Z Algorithm

April 30, 2023

The Z Algorithm is a string matching algorithm used to find all occurrences of a pattern in a given text. It was invented by German computer scientist Gustav-Friedrich Hartmann in 1975 and is named after its main data structure, the Z-array.

Purpose and Usage

The Z Algorithm is primarily used for pattern matching in strings. It is a linear time algorithm, which means it can find all occurrences of a pattern in linear time complexity O(n+m), where n is the length of the text and m is the length of the pattern. This makes it a more efficient algorithm than other commonly used string matching algorithms such as the Naive algorithm, which has a time complexity of O(n*m).

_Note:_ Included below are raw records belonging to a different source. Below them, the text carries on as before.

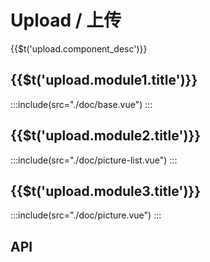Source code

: # Upload / 上传
<span>{{$t('upload.component_desc')}}</span>

## <span>{{$t('upload.module1.title')}}</span>
:::include(src="./doc/base.vue")
:::

## <span>{{$t('upload.module2.title')}}</span>
:::include(src="./doc/picture-list.vue")
:::

## <span>{{$t('upload.module3.title')}}</span>
:::include(src="./doc/picture.vue")
:::

## API
<api-doc name="Upload" :doc="require('./api.json')"></api-doc>
<!-- 
:::include(src="./doc/test.vue")
::: -->
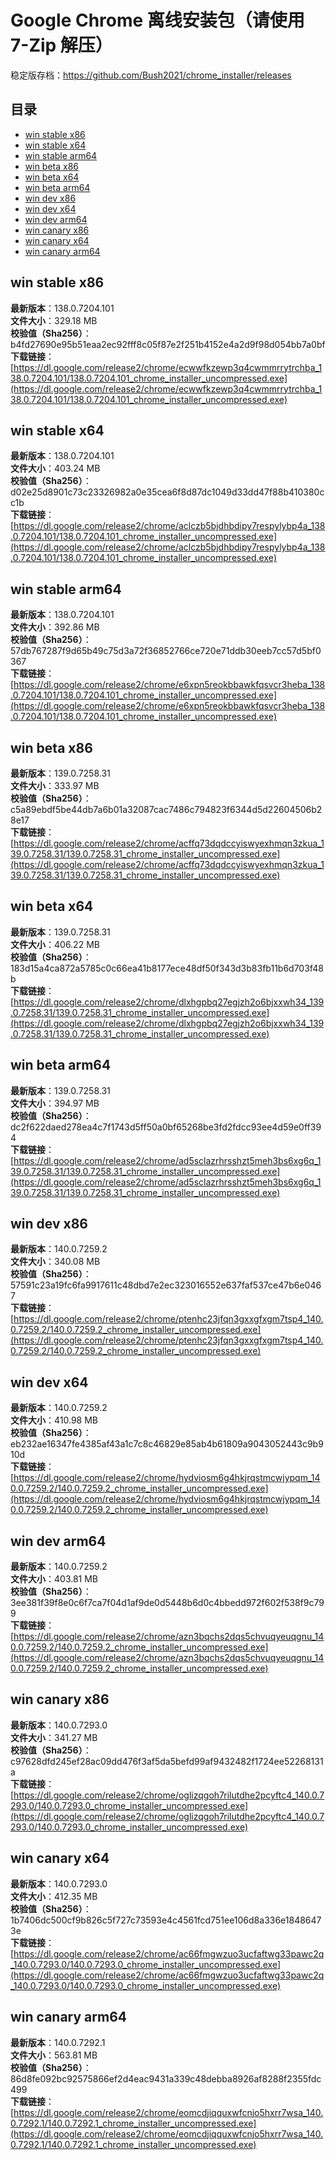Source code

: # Google Chrome 离线安装包（请使用 7-Zip 解压）
稳定版存档：<https://github.com/Bush2021/chrome_installer/releases>

## 目录
* [win stable x86](https://github.com/Bush2021/chrome_installer?tab=readme-ov-file#win-stable-x86)
* [win stable x64](https://github.com/Bush2021/chrome_installer?tab=readme-ov-file#win-stable-x64)
* [win stable arm64](https://github.com/Bush2021/chrome_installer?tab=readme-ov-file#win-stable-arm64)
* [win beta x86](https://github.com/Bush2021/chrome_installer?tab=readme-ov-file#win-beta-x86)
* [win beta x64](https://github.com/Bush2021/chrome_installer?tab=readme-ov-file#win-beta-x64)
* [win beta arm64](https://github.com/Bush2021/chrome_installer?tab=readme-ov-file#win-beta-arm64)
* [win dev x86](https://github.com/Bush2021/chrome_installer?tab=readme-ov-file#win-dev-x86)
* [win dev x64](https://github.com/Bush2021/chrome_installer?tab=readme-ov-file#win-dev-x64)
* [win dev arm64](https://github.com/Bush2021/chrome_installer?tab=readme-ov-file#win-dev-arm64)
* [win canary x86](https://github.com/Bush2021/chrome_installer?tab=readme-ov-file#win-canary-x86)
* [win canary x64](https://github.com/Bush2021/chrome_installer?tab=readme-ov-file#win-canary-x64)
* [win canary arm64](https://github.com/Bush2021/chrome_installer?tab=readme-ov-file#win-canary-arm64)

## win stable x86
**最新版本**：138.0.7204.101  
**文件大小**：329.18 MB  
**校验值（Sha256）**：b4fd27690e95b51eaa2ec92fff8c05f87e2f251b4152e4a2d9f98d054bb7a0bf  
**下载链接**：[https://dl.google.com/release2/chrome/ecwwfkzewp3q4cwmmrrytrchba_138.0.7204.101/138.0.7204.101_chrome_installer_uncompressed.exe](https://dl.google.com/release2/chrome/ecwwfkzewp3q4cwmmrrytrchba_138.0.7204.101/138.0.7204.101_chrome_installer_uncompressed.exe)  

## win stable x64
**最新版本**：138.0.7204.101  
**文件大小**：403.24 MB  
**校验值（Sha256）**：d02e25d8901c73c23326982a0e35cea6f8d87dc1049d33dd47f88b410380cc1b  
**下载链接**：[https://dl.google.com/release2/chrome/aclczb5bjdhbdipy7respylybp4a_138.0.7204.101/138.0.7204.101_chrome_installer_uncompressed.exe](https://dl.google.com/release2/chrome/aclczb5bjdhbdipy7respylybp4a_138.0.7204.101/138.0.7204.101_chrome_installer_uncompressed.exe)  

## win stable arm64
**最新版本**：138.0.7204.101  
**文件大小**：392.86 MB  
**校验值（Sha256）**：57db767287f9d65b49c75d3a72f36852766ce720e71ddb30eeb7cc57d5bf0367  
**下载链接**：[https://dl.google.com/release2/chrome/e6xpn5reokbbawkfqsvcr3heba_138.0.7204.101/138.0.7204.101_chrome_installer_uncompressed.exe](https://dl.google.com/release2/chrome/e6xpn5reokbbawkfqsvcr3heba_138.0.7204.101/138.0.7204.101_chrome_installer_uncompressed.exe)  

## win beta x86
**最新版本**：139.0.7258.31  
**文件大小**：333.97 MB  
**校验值（Sha256）**：c5a89ebdf5be44db7a6b01a32087cac7486c794823f6344d5d22604506b28e17  
**下载链接**：[https://dl.google.com/release2/chrome/acffq73dqdccyiswyexhmqn3zkua_139.0.7258.31/139.0.7258.31_chrome_installer_uncompressed.exe](https://dl.google.com/release2/chrome/acffq73dqdccyiswyexhmqn3zkua_139.0.7258.31/139.0.7258.31_chrome_installer_uncompressed.exe)  

## win beta x64
**最新版本**：139.0.7258.31  
**文件大小**：406.22 MB  
**校验值（Sha256）**：183d15a4ca872a5785c0c66ea41b8177ece48df50f343d3b83fb11b6d703f48b  
**下载链接**：[https://dl.google.com/release2/chrome/dlxhgpbq27egjzh2o6bjxxwh34_139.0.7258.31/139.0.7258.31_chrome_installer_uncompressed.exe](https://dl.google.com/release2/chrome/dlxhgpbq27egjzh2o6bjxxwh34_139.0.7258.31/139.0.7258.31_chrome_installer_uncompressed.exe)  

## win beta arm64
**最新版本**：139.0.7258.31  
**文件大小**：394.97 MB  
**校验值（Sha256）**：dc2f622daed278ea4c7f1743d5ff50a0bf65268be3fd2fdcc93ee4d59e0ff394  
**下载链接**：[https://dl.google.com/release2/chrome/ad5sclazrhrsshzt5meh3bs6xg6q_139.0.7258.31/139.0.7258.31_chrome_installer_uncompressed.exe](https://dl.google.com/release2/chrome/ad5sclazrhrsshzt5meh3bs6xg6q_139.0.7258.31/139.0.7258.31_chrome_installer_uncompressed.exe)  

## win dev x86
**最新版本**：140.0.7259.2  
**文件大小**：340.08 MB  
**校验值（Sha256）**：57591c23a19fc6fa9917611c48dbd7e2ec323016552e637faf537ce47b6e0467  
**下载链接**：[https://dl.google.com/release2/chrome/ptenhc23jfqn3gxxgfxgm7tsp4_140.0.7259.2/140.0.7259.2_chrome_installer_uncompressed.exe](https://dl.google.com/release2/chrome/ptenhc23jfqn3gxxgfxgm7tsp4_140.0.7259.2/140.0.7259.2_chrome_installer_uncompressed.exe)  

## win dev x64
**最新版本**：140.0.7259.2  
**文件大小**：410.98 MB  
**校验值（Sha256）**：eb232ae16347fe4385af43a1c7c8c46829e85ab4b61809a9043052443c9b910d  
**下载链接**：[https://dl.google.com/release2/chrome/hydviosm6g4hkjrqstmcwjypqm_140.0.7259.2/140.0.7259.2_chrome_installer_uncompressed.exe](https://dl.google.com/release2/chrome/hydviosm6g4hkjrqstmcwjypqm_140.0.7259.2/140.0.7259.2_chrome_installer_uncompressed.exe)  

## win dev arm64
**最新版本**：140.0.7259.2  
**文件大小**：403.81 MB  
**校验值（Sha256）**：3ee381f39f8e0c6f7ca7f04d1af9de0d5448b6d0c4bbedd972f602f538f9c799  
**下载链接**：[https://dl.google.com/release2/chrome/azn3bqchs2dqs5chvuqyeuqgnu_140.0.7259.2/140.0.7259.2_chrome_installer_uncompressed.exe](https://dl.google.com/release2/chrome/azn3bqchs2dqs5chvuqyeuqgnu_140.0.7259.2/140.0.7259.2_chrome_installer_uncompressed.exe)  

## win canary x86
**最新版本**：140.0.7293.0  
**文件大小**：341.27 MB  
**校验值（Sha256）**：c97628dfd245ef28ac09dd476f3af5da5befd99af9432482f1724ee52268131a  
**下载链接**：[https://dl.google.com/release2/chrome/oglizqgoh7rilutdhe2pcyftc4_140.0.7293.0/140.0.7293.0_chrome_installer_uncompressed.exe](https://dl.google.com/release2/chrome/oglizqgoh7rilutdhe2pcyftc4_140.0.7293.0/140.0.7293.0_chrome_installer_uncompressed.exe)  

## win canary x64
**最新版本**：140.0.7293.0  
**文件大小**：412.35 MB  
**校验值（Sha256）**：1b7406dc500cf9b826c5f727c73593e4c4561fcd751ee106d8a336e18486473e  
**下载链接**：[https://dl.google.com/release2/chrome/ac66fmgwzuo3ucfaftwg33pawc2q_140.0.7293.0/140.0.7293.0_chrome_installer_uncompressed.exe](https://dl.google.com/release2/chrome/ac66fmgwzuo3ucfaftwg33pawc2q_140.0.7293.0/140.0.7293.0_chrome_installer_uncompressed.exe)  

## win canary arm64
**最新版本**：140.0.7292.1  
**文件大小**：563.81 MB  
**校验值（Sha256）**：86d8fe092bc92575866ef2d4eac9431a339c48debba8926af8288f2355fdc499  
**下载链接**：[https://dl.google.com/release2/chrome/eomcdjiqquxwfcnjo5hxrr7wsa_140.0.7292.1/140.0.7292.1_chrome_installer_uncompressed.exe](https://dl.google.com/release2/chrome/eomcdjiqquxwfcnjo5hxrr7wsa_140.0.7292.1/140.0.7292.1_chrome_installer_uncompressed.exe)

Brief History and Development

The Z Algorithm was first introduced by Gustav-Friedrich Hartmann in a paper titled “On string matching” in 1975. It was later refined and popularized by Martín Escardó and Reinhard Wilhelm in 1992, who presented a more efficient implementation of the algorithm.

Key Concepts and Principles

The Z Algorithm works by constructing a Z-array, which is an array of integers that stores the length of the longest substring starting from each position in the text that matches the pattern. The first element of the Z-array is always zero, and the rest of the elements are calculated using the following algorithm:

z[0] = 0
for i from 1 to n-1:
  if i > r:
    l = r = i
    while r < n and s[r-l] = s[r]:
      r++
    z[i] = r-l
    r--
  else:
    k = i-l
    if z[k] < r-i+1:
      z[i] = z[k]
    else:
      l = i
      while r < n and s[r-l] = s[r]:
        r++
      z[i] = r-l
      r--

Here, s is the concatenated string of the pattern and the text, n is the length of s, l and r are variables that keep track of the boundaries of the current Z-box, and z is the Z-array. The algorithm scans each character in the string once and uses the information from the previous scans to avoid unnecessary comparisons. The Z-array can be used to find all occurrences of the pattern in the text by searching for all indices i such that z[i] = m, where m is the length of the pattern.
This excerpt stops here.